Still, let's just imagine a scenario where the Cardinals looked at the price tag internally and thought it best to outwardly appear as if they've done everything they could -- to appease the fans -- but still let Pujols walk via free agency. Obviously losing the best player in baseball would hurt the Cardinals, but I don't think it would be a death blow.
Let's check out what could be done with the money available, should Pujols sign elsewhere.
First of all, Jose Reyes could be signed to play shortstop. The leadoff spot was a bigger problem for the Cardinals than the middle of the order in 2011 (since-retired manager Tony La Russa had to use Ryan Theriot at leadoff in Game 7 of the World Series). Throw money at Reyes and the problem is solved. Plus, with Theriot, Nick Punto, Skip Schumaker and Daniel Descalso, there's plenty of infield depth to play with when Reyes serves a few stints on the DL. Jimmy Rollins could be a fall-back option. Next, Mark Buehrle could be signed. Remember, he grew up a Cardinals fan and has expressed interest in pitching for St. Louis in the past.

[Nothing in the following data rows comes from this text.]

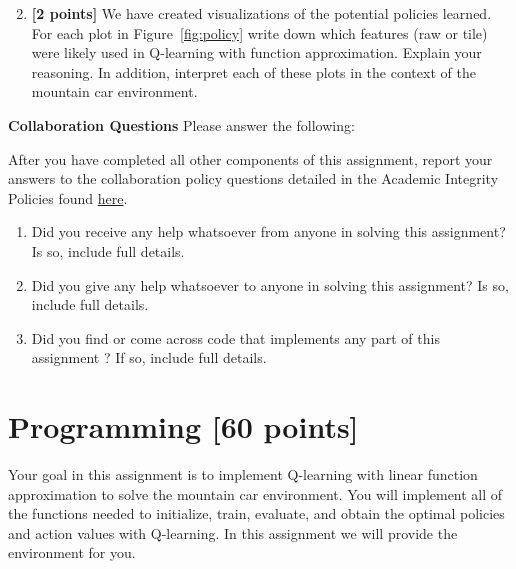 \documentclass[11pt]{article}
\numberwithin{equation}{section} %
\numberwithin{figure}{section} %
\numberwithin{table}{section} %
\newcommand{\points}[1]{{\bf [#1 points]}}
\begin{document}
\begin{enumerate}
\setcounter{enumi}{1}
\item \textbf{[2 points]} We have created visualizations of the potential policies learned. For each plot in Figure~\ref{fig:policy} write down which features (raw or tile) were likely used in Q-learning with function approximation. Explain your reasoning. In addition, interpret each of these plots in the context of the mountain car environment.
    
\begin{tcolorbox}[fit,height=4cm, width=\linewidth, blank, borderline={1pt}{-2pt},nobeforeafter]
\end{tcolorbox}

\end{enumerate}



\clearpage
\textbf{Collaboration Questions} Please answer the following:


    After you have completed all other components of this assignment, report your answers to the collaboration policy questions detailed in the Academic Integrity Policies found \href{http://www.cs.cmu.edu/~mgormley/courses/10601/about.html#7-academic-integrity-policies}{here}.
    \begin{enumerate}
        \item Did you receive any help whatsoever from anyone in solving this assignment? Is so, include full details.
        \item Did you give any help whatsoever to anyone in solving this assignment? Is so, include full details.
        \item Did you find or come across code that implements any part of this assignment ? If so, include full details.
    \end{enumerate}
    
\begin{tcolorbox}[fit,height=14cm, width=\linewidth, blank, borderline={1pt}{-2pt},nobeforeafter]
     
\end{tcolorbox}


\clearpage
\section{Programming \points{60}}
\label{sec:code}

Your goal in this assignment is to implement Q-learning with linear function approximation to solve the mountain car environment. You will implement all of the functions needed to initialize, train, evaluate, and obtain the optimal policies and action values with Q-learning. In this assignment we will provide the environment for you.
\end{document}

That means the Cardinals best lineup would be something like this:
1. Jose Reyes (or Rollins), SS
2. Allen Craig, RF
3. Matt Holliday, LF
4. Lance Berkman, 1B
5. David Freese, 3B
6. Yadier Molina, C
7. Jon Jay, CF
8. Punto/Theriot/Schumaker/Descalso, 2B
The starting rotation now includes a fully recovered Adam Wainwright, so it looks like this:
1. Adam Wainwright
2. Chris Carpenter
3. Mark Buehrle
4. Jaime Garcia
5. Kyle Lohse
Jake Westbrook, Lance Lynn and top prospect Shelby Miller are available in case of injury. And the bullpen is largely the same as it was toward the end of last season, with Jason Motte now getting a full season as closer.
I tell you what, that's a pretty damn good team. Sure, there are questions, like how are Freese and Craig going to hit over the course of a 162-game season as regulars? In moving Berkman to first and starting Craig, the bench loses a valuable bat, too. Age has to be a concern with Berkman and Carpenter. And of course, how does everyone respond without La Russa? Overall, though, there isn't much to dislike about that hypothetical team.
Considering what Pujols' salary might do to the ballclub if he's making $25 million or more eight years from now -- he'll turn 32 in January -- maybe it wouldn't be so bad for St. Louis if he did leave. It's certainly worth considering (again, internally, as to not alienate Pujols himself or any of the fans). I'd at least talk about it, and I'm guessing the front office has done so as well.
To reiterate, I don't think Pujols is going anywhere, but we're smack-dab in the time of the year that hypotheticals are the most fun.